Palmer took the time to explain that he built the program around Benjamin Britten’s Serenade for Tenor, Horn and Strings, Op. 31. He also explained that a serenade, in the orchestral sense, is all about a group of friends getting together in a relaxed setting to play music. Personally, I think that applies to the Bellingham Festival of Music as a whole. It certainly looks and sounds that way.

Liftoff was achieved by means of Gioachino Rossini’s Overture to La scala di seta “The Silken Ladder.” As Dr. Edward Rutschman points out in his masterful program notes, the opera is a romantic comedy by 19th century standards. There were lots of musical chuckles in the Overture, led by oboist Joseph Robinson, perhaps the hardest-working retired musician ever. The strings were superb with the cellos and basses achieving orbital velocity.

Photo courtesy Bellingham Festival of Music.

Warp drive kicked in with the aforementioned Britten composition. A Prologue and Epilogue surround six poems from the English literary canon. Principal horn Brice Andrus delivered the end pieces with astonishing virtuosity. I didn’t know the horn could do things like that. The poems, ranging from Keats to Jonson to Blake, were delivered beautifully by tenor Richard Clement. His voice is not overpowering and doesn’t need to be in this setting. Sweet is the only word that adequately describes his voice and his control is exquisite. The Britten piece drew the first standing ovation of the night.

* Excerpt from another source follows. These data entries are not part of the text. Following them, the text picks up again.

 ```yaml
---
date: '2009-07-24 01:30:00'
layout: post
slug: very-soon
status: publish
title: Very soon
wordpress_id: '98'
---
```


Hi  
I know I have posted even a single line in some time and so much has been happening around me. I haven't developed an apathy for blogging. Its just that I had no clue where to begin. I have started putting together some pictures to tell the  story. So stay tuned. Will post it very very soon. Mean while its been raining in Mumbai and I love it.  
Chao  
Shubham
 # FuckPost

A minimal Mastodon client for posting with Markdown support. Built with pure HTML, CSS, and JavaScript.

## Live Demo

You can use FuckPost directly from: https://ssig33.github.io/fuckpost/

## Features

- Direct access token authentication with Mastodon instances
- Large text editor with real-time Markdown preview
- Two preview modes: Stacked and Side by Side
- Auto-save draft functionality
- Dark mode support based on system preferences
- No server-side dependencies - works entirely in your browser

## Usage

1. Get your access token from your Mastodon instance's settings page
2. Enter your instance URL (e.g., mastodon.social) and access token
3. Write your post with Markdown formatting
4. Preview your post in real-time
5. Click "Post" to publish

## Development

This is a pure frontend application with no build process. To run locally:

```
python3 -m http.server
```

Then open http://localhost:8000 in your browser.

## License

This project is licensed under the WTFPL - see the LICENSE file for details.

Photo courtesy Bellingham Festival of Music.

Following intermission, guest artist Jeremy Denk took everyone to the Delta Quadrant with his performance of Franz Liszt’s Piano Concerto #1 in E flat Major. Passionate and joyful, Denk provided an interesting contrast in styles when compared to the equally talented, but rather restrained, Arnaldo Cohen who was featured in the first concert of the season. Denk is a showman and proved it with his body language. The crowd loved it and wouldn’t let him go until he had performed an encore.

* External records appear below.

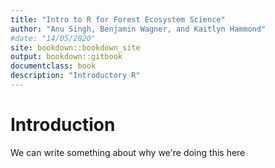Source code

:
 ```yaml
---
title: "Intro to R for Forest Ecosystem Science"
author: "Anu Singh, Benjamin Wagner, and Kaitlyn Hammond"
#date: "14/05/2020"
site: bookdown::bookdown_site
output: bookdown::gitbook
documentclass: book
description: "Introductory R"
---
```


# Introduction

We can write something about why we're doing this here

Photo credit - J. Henry Fair

Adventuring is a fine thing, but it is always tempered by the desire to return home. Palmer brought us back to Planet Earth with another serenade, this one by Johannes Brahms, the Serenade #2 in A Major, Op.16. He used a modest ensemble of 25 players, all woodwinds and strings. This piece is owned by the woodwinds. Oboist Robinson delivered another stellar performance, ably assisted by clarinetist Laura Ardan.

The Bellingham Festival of Music never goes gently into that good night and Sunday’s final performance will put an emphatic exclamation point on this season. It is a complete concert version of Ludwig van Beethoven’s only opera, Fidelio. The orchestra will be joined by some celestial soloists and the magnificent Festival Chorus.